SUPPLIED ENTRIES section start
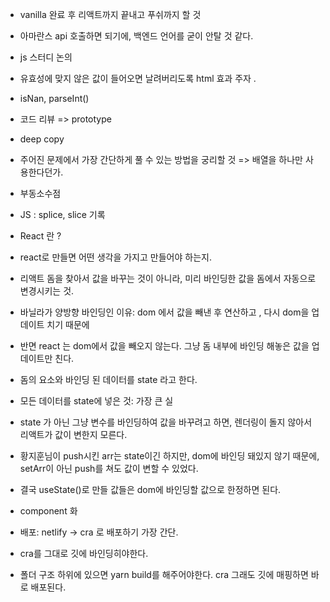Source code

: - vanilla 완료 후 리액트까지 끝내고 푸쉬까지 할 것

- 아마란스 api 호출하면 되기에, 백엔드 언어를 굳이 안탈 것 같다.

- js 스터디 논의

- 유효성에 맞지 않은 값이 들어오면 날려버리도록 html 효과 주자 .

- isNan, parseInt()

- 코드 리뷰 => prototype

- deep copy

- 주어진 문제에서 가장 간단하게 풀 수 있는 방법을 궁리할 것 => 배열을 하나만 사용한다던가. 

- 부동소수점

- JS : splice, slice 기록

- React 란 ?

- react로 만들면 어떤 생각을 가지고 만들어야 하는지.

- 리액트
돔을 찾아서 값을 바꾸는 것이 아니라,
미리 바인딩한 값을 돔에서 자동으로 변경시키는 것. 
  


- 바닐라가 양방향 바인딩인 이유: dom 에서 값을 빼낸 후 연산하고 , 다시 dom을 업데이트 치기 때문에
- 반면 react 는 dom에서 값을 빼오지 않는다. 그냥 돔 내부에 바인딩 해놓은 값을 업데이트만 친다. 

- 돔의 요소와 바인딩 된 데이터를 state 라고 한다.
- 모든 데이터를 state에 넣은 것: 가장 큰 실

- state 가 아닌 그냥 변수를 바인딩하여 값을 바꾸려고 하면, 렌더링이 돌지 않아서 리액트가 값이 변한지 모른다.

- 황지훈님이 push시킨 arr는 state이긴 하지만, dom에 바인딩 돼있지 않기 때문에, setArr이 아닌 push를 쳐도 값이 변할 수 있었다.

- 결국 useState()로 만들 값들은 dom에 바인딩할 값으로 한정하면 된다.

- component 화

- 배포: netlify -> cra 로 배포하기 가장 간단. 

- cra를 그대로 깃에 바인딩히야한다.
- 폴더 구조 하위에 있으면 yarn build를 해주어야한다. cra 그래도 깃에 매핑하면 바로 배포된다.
SUPPLIED ENTRIES section end
■ PROBLEM TO WORK ON ■
Your reply should consist only of the lines from the one containing "- JS : splice, slice 기록" through the last line of the records, each reproduced exactly.

■ THE ANSWER ■
- JS : splice, slice 기록

- React 란 ?

- react로 만들면 어떤 생각을 가지고 만들어야 하는지.

- 리액트
돔을 찾아서 값을 바꾸는 것이 아니라,
미리 바인딩한 값을 돔에서 자동으로 변경시키는 것. 
  


- 바닐라가 양방향 바인딩인 이유: dom 에서 값을 빼낸 후 연산하고 , 다시 dom을 업데이트 치기 때문에
- 반면 react 는 dom에서 값을 빼오지 않는다. 그냥 돔 내부에 바인딩 해놓은 값을 업데이트만 친다. 

- 돔의 요소와 바인딩 된 데이터를 state 라고 한다.
- 모든 데이터를 state에 넣은 것: 가장 큰 실

- state 가 아닌 그냥 변수를 바인딩하여 값을 바꾸려고 하면, 렌더링이 돌지 않아서 리액트가 값이 변한지 모른다.

- 황지훈님이 push시킨 arr는 state이긴 하지만, dom에 바인딩 돼있지 않기 때문에, setArr이 아닌 push를 쳐도 값이 변할 수 있었다.

- 결국 useState()로 만들 값들은 dom에 바인딩할 값으로 한정하면 된다.

- component 화

- 배포: netlify -> cra 로 배포하기 가장 간단. 

- cra를 그대로 깃에 바인딩히야한다.
- 폴더 구조 하위에 있으면 yarn build를 해주어야한다. cra 그래도 깃에 매핑하면 바로 배포된다.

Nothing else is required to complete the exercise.